The point of this exercise is that saying "it's a service" doesn't establish either morality or legality, as both extortion and bribery fit that definition (extorter is performing the service of not fulfilling the threat, briber is buying a service of adverse actions not taken against them).
That's to say, this definition of "service" is quite contorted.
No sane person sees extortion as a bonafide service perfomed by the extorter. It's a perversion of the English language to consider it as such.
That's in the same vein as when mafia collects a "protection" fee, we understand that it's not the same thing as a business purchasing services of a security company.
Mafia doing the protection racket is not performing a "service" for the business it's racketeering in the human, English language sense of the word "service".
The contact law language defines this word differently for formal convenience, just in the same way that normal, open, closed, and so on mean something very specific in mathematics that has nothing to do with what these words mean out there in the real world.
We are in the real world, talking about the real world, where keeping your mouth shut isn't a service that someone performs, even though it may — under some limited circumstances — be considered one under contract law.

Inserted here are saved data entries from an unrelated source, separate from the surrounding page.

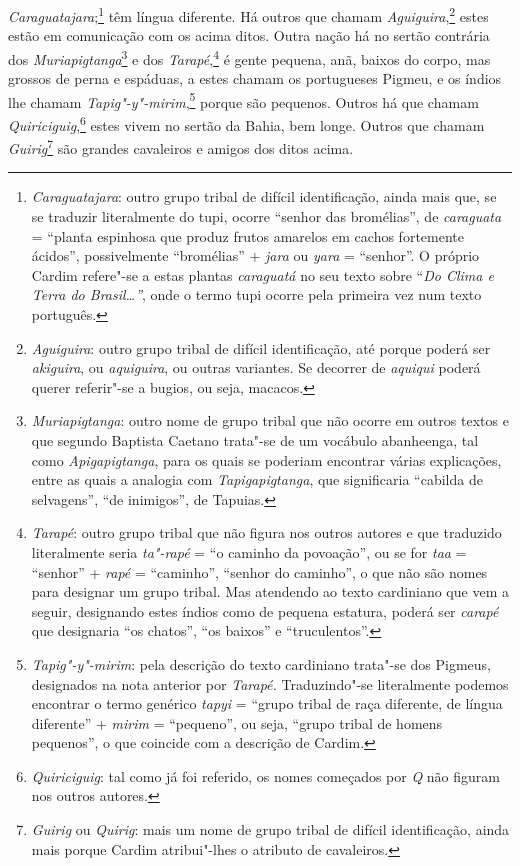 \textit{Caraguatajara};\footnote{ \textit{Caraguatajara}: outro grupo
tribal de difícil identificação, ainda mais que, se se traduzir
literalmente do tupi, ocorre ``senhor das bromélias'', de
\textit{caraguata} = ``planta espinhosa que produz frutos amarelos em
cachos fortemente ácidos'', possivelmente ``bromélias'' + \textit{jara} ou
\textit{yara} = ``senhor''. O próprio Cardim refere"-se a estas plantas
\textit{caraguatá} no seu texto sobre ``\textit{Do Clima e Terra do
Brasil\ldots''}, onde o termo tupi ocorre pela primeira vez num texto
português.} têm língua diferente. Há outros que chamam
\textit{Aguiguira},\footnote{ \textit{Aguiguira}: outro grupo tribal
de difícil identificação, até porque poderá ser \textit{akiguira}, ou
\textit{aquiguira}, ou outras variantes. Se decorrer de
\textit{aquiqui} poderá querer referir"-se a bugios, ou seja,
macacos.} estes estão em comunicação com os acima ditos. Outra
nação há no sertão contrária dos \textit{Muriapigtanga}\footnote{ \textit{Muriapigtanga}: 
outro nome de grupo tribal que não ocorre em
outros textos e que segundo Baptista Caetano trata"-se de um vocábulo
abanheenga, tal como \textit{Apigapigtanga}, para os quais se poderiam
encontrar várias explicações, entre as quais a analogia com
\textit{Tapigapigtanga}, que significaria ``cabilda de selvagens'', ``de
inimigos'', de Tapuias.} e dos 
\textit{Tarapé},\footnote{ \textit{Tarapé}: outro grupo tribal que não figura nos
outros autores e que traduzido literalmente seria \textit{ta"-rapé} = 
``o caminho da povoação'', ou se for \textit{taa} = ``senhor'' +
\textit{rapé} = ``caminho'', ``senhor do caminho'', o que não são nomes
para designar um grupo tribal. Mas atendendo ao texto cardiniano que
vem a seguir, designando estes índios como de pequena estatura, poderá
ser \textit{carapé} que designaria ``os chatos'', ``os baixos'' e
``truculentos''.} é gente pequena, anã, baixos do corpo, mas grossos de
perna e espáduas, a estes chamam os portugueses Pigmeu, e os índios lhe
chamam \textit{Tapig"-y"-mirim},\footnote{ \textit{Tapig"-y"-mirim}: pela
descrição do texto cardiniano trata"-se dos Pigmeus, designados na nota
anterior por \textit{Tarapé.} Traduzindo"-se literalmente podemos
encontrar o termo genérico \textit{tapyi} = ``grupo tribal de raça
diferente, de língua diferente'' + \textit{mirim} = ``pequeno'', ou seja,
``grupo tribal de homens pequenos'', o que coincide com a descrição de
Cardim.} porque são pequenos. Outros há que chamam
\textit{Quiriciguig},\footnote{ \textit{Quiriciguig}: tal como já foi
referido, os nomes começados por \textit{Q} não figuram nos outros
autores.} estes vivem no sertão da Bahia, bem longe. Outros
que chamam \textit{Guirig}\footnote{ \textit{Guirig} ou \textit{Quirig}:  
mais um nome de grupo tribal de difícil identificação, ainda mais
porque Cardim atribui"-lhes o atributo de cavaleiros.} são
grandes cavaleiros e amigos dos ditos acima.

My argument is that the extent of these limits shouldn't include the context of a termination agreement, just like it currently doesn't include the context of reporting a crime.
I hope I've made myself clear enough here for the legally minded.
>You keep asserting that severance is compensation for past work as though it's a legal fact, when legally it isn't.
At no point in this conversation did I assert that it's a legal fact. The article we're discussing establishes the opposite.
My entire point is the mismatch between the legislation and reality.
Severance is compensation for being fired at will after working as an employee for some length of time.
That's all it is.
In France, for example, it's legally mandated for certain types of contracts.
In the US, it isn't.
The laws don't determine the meaning of a concept.
You wouldn't be doing hard drugs if you smoked weed two years ago, even though then it was a Schedule I drug in the US, along with heroin.
That legal clarification was a mismatch between reality and the legal definition of a "hard drug".
Marijuana isn't, and has never been a substance comparable to heroin, yet legally they were in the same class.
Tacking a non-disparagement clause into a termination agreement is not, and has never been comparable to advance payment for future work (or service), yet legally they're in the same class today.
It's particularly Orwellian to insist that the termination agreement marking the END of one's SERVICE to a company, is, in fact, rightfully a contract that enters someone into a service to the same entity, in perpetuity.
War is peace, termination of service is perpetual service. Utterly brilliant.
Please do yourself a favor and read Orwell's essay on the English language[1] to understand what I'm referring to here (even if you already read his other books).
> "this clause is sometimes too broad" and "this clause is inherently coercive" are very different claims, and you've been arguing the latter.
That's correct.
The employee doesn't get to determine any of the terms of the agreement, nor do they get any heads-up (like they would in other countries, where termination requires an advance notice under most circumstances).
A less coercive approach would be a termination agreement that contains no "non-disparagement" clauses, and a separate non-disparagement "contract" that the employee would be able to accept or reject — neither covered by an NDA.
That would separate the non disparagement shenanigans from the concept of severance (we pay you for letting you go and skip the hassle of going to court for that), and would help establish a fair market value for each of these components independently.